**TASK OBJECTIVE**
In the records below, some lines contain the word "atribuindo". Copy each of them.

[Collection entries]

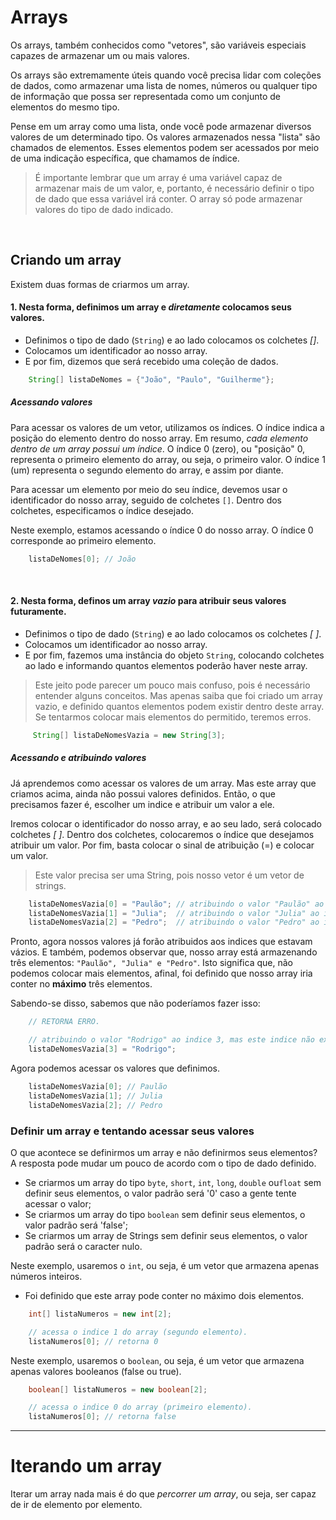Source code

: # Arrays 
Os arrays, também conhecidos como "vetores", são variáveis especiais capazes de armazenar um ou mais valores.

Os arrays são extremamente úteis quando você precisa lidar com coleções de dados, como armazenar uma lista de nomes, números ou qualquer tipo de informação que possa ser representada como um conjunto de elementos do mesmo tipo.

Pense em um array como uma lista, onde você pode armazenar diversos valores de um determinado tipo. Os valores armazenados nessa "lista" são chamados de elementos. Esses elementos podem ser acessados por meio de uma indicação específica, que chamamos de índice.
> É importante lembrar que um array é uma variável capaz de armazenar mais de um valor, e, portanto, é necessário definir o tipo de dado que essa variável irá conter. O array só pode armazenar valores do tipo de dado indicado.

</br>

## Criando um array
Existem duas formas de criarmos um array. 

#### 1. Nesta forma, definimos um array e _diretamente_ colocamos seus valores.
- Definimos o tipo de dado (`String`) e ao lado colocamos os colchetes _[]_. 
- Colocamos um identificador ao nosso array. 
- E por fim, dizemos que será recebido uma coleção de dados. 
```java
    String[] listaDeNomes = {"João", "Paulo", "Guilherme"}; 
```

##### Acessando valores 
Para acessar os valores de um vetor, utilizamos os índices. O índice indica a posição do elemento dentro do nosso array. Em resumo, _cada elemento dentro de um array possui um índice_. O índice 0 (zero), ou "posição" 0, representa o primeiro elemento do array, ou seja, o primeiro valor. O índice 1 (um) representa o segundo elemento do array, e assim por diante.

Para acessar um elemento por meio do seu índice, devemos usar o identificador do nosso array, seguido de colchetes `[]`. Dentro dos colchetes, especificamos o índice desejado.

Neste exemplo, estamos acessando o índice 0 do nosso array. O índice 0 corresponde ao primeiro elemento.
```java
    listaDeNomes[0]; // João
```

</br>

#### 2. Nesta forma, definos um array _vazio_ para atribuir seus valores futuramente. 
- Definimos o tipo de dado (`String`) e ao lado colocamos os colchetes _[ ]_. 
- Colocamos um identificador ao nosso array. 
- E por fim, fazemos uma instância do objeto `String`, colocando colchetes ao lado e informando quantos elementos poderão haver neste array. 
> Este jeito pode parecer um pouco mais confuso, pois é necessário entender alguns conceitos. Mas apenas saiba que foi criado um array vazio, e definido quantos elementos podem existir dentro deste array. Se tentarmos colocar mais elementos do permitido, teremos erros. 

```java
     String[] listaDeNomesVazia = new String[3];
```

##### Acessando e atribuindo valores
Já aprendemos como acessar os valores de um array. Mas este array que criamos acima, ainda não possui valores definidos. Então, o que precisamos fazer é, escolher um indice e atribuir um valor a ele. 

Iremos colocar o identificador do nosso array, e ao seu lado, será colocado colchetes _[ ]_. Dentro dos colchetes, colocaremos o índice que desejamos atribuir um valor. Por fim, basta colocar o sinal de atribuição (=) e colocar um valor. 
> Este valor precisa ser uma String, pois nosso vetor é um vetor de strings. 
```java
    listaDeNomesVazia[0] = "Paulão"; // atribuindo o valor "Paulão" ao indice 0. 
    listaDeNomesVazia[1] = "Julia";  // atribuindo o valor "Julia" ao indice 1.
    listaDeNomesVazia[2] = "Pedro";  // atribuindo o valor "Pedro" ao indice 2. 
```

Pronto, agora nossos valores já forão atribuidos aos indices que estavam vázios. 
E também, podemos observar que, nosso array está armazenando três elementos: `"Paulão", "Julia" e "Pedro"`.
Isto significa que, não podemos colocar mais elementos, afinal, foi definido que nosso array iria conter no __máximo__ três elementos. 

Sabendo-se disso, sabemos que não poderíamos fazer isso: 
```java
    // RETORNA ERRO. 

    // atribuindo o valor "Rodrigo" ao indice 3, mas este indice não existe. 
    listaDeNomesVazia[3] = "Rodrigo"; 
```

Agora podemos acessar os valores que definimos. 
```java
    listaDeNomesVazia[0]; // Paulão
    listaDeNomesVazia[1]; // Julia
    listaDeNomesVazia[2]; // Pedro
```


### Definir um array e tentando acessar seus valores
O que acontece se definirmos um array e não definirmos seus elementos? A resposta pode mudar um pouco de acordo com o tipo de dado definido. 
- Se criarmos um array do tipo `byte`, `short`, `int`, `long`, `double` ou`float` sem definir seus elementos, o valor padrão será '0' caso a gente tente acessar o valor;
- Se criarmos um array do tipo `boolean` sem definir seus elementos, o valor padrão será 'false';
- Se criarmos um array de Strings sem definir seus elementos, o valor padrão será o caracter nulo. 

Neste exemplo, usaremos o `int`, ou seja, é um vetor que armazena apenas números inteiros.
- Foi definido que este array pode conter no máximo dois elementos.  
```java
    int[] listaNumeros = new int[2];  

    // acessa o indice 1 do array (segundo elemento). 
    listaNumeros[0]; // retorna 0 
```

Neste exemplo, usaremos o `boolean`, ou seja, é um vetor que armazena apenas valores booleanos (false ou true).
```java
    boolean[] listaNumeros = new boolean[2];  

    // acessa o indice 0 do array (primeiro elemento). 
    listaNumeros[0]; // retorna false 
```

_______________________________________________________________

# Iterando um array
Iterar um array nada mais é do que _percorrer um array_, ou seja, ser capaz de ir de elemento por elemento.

...

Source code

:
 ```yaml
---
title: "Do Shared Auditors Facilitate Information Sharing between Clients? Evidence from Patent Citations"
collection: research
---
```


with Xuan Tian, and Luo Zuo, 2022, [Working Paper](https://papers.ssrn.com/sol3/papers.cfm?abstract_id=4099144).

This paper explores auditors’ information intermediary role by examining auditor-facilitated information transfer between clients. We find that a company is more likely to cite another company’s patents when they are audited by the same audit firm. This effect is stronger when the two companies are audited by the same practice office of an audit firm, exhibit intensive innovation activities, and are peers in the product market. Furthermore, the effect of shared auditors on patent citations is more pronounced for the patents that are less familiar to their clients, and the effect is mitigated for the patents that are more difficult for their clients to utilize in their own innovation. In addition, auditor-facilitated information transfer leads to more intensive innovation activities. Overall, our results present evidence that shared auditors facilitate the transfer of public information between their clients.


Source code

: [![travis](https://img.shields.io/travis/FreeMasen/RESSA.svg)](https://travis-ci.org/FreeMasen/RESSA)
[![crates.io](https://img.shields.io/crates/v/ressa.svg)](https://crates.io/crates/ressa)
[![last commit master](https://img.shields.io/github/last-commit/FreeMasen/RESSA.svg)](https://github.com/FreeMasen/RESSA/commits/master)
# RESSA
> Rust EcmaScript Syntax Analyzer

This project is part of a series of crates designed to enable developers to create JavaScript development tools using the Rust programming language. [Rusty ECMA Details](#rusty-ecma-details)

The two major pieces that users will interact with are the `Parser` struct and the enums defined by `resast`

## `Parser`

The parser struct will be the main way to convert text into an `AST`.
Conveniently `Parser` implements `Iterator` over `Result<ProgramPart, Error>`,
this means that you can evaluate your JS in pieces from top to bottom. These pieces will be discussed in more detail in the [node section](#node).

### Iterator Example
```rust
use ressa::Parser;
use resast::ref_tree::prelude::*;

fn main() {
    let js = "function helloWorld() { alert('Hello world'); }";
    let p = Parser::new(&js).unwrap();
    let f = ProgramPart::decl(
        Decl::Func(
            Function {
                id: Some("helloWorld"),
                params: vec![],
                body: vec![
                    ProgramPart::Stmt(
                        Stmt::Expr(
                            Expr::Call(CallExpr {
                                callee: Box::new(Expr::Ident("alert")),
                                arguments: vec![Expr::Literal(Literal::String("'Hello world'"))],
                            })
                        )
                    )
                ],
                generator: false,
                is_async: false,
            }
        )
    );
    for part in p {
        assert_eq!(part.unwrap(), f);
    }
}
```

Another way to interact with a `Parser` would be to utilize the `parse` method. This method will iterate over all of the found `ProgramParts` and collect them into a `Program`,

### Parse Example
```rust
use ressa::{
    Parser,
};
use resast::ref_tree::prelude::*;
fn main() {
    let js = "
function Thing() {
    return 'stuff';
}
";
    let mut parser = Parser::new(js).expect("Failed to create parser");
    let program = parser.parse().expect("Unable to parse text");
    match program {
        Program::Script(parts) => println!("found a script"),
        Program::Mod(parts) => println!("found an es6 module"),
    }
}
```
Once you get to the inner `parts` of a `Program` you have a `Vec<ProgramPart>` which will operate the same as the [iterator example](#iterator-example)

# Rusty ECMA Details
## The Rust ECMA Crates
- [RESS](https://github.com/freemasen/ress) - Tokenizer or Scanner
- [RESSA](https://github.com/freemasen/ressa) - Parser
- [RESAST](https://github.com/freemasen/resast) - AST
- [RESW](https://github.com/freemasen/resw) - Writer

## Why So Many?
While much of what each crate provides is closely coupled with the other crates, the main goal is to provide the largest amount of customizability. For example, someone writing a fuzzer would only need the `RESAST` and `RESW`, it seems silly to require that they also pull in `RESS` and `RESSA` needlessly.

**ANSWER SECTION**
##### Acessando e atribuindo valores
    listaDeNomesVazia[0] = "Paulão"; // atribuindo o valor "Paulão" ao indice 0. 
    listaDeNomesVazia[1] = "Julia";  // atribuindo o valor "Julia" ao indice 1.
    listaDeNomesVazia[2] = "Pedro";  // atribuindo o valor "Pedro" ao indice 2. 
    // atribuindo o valor "Rodrigo" ao indice 3, mas este indice não existe. 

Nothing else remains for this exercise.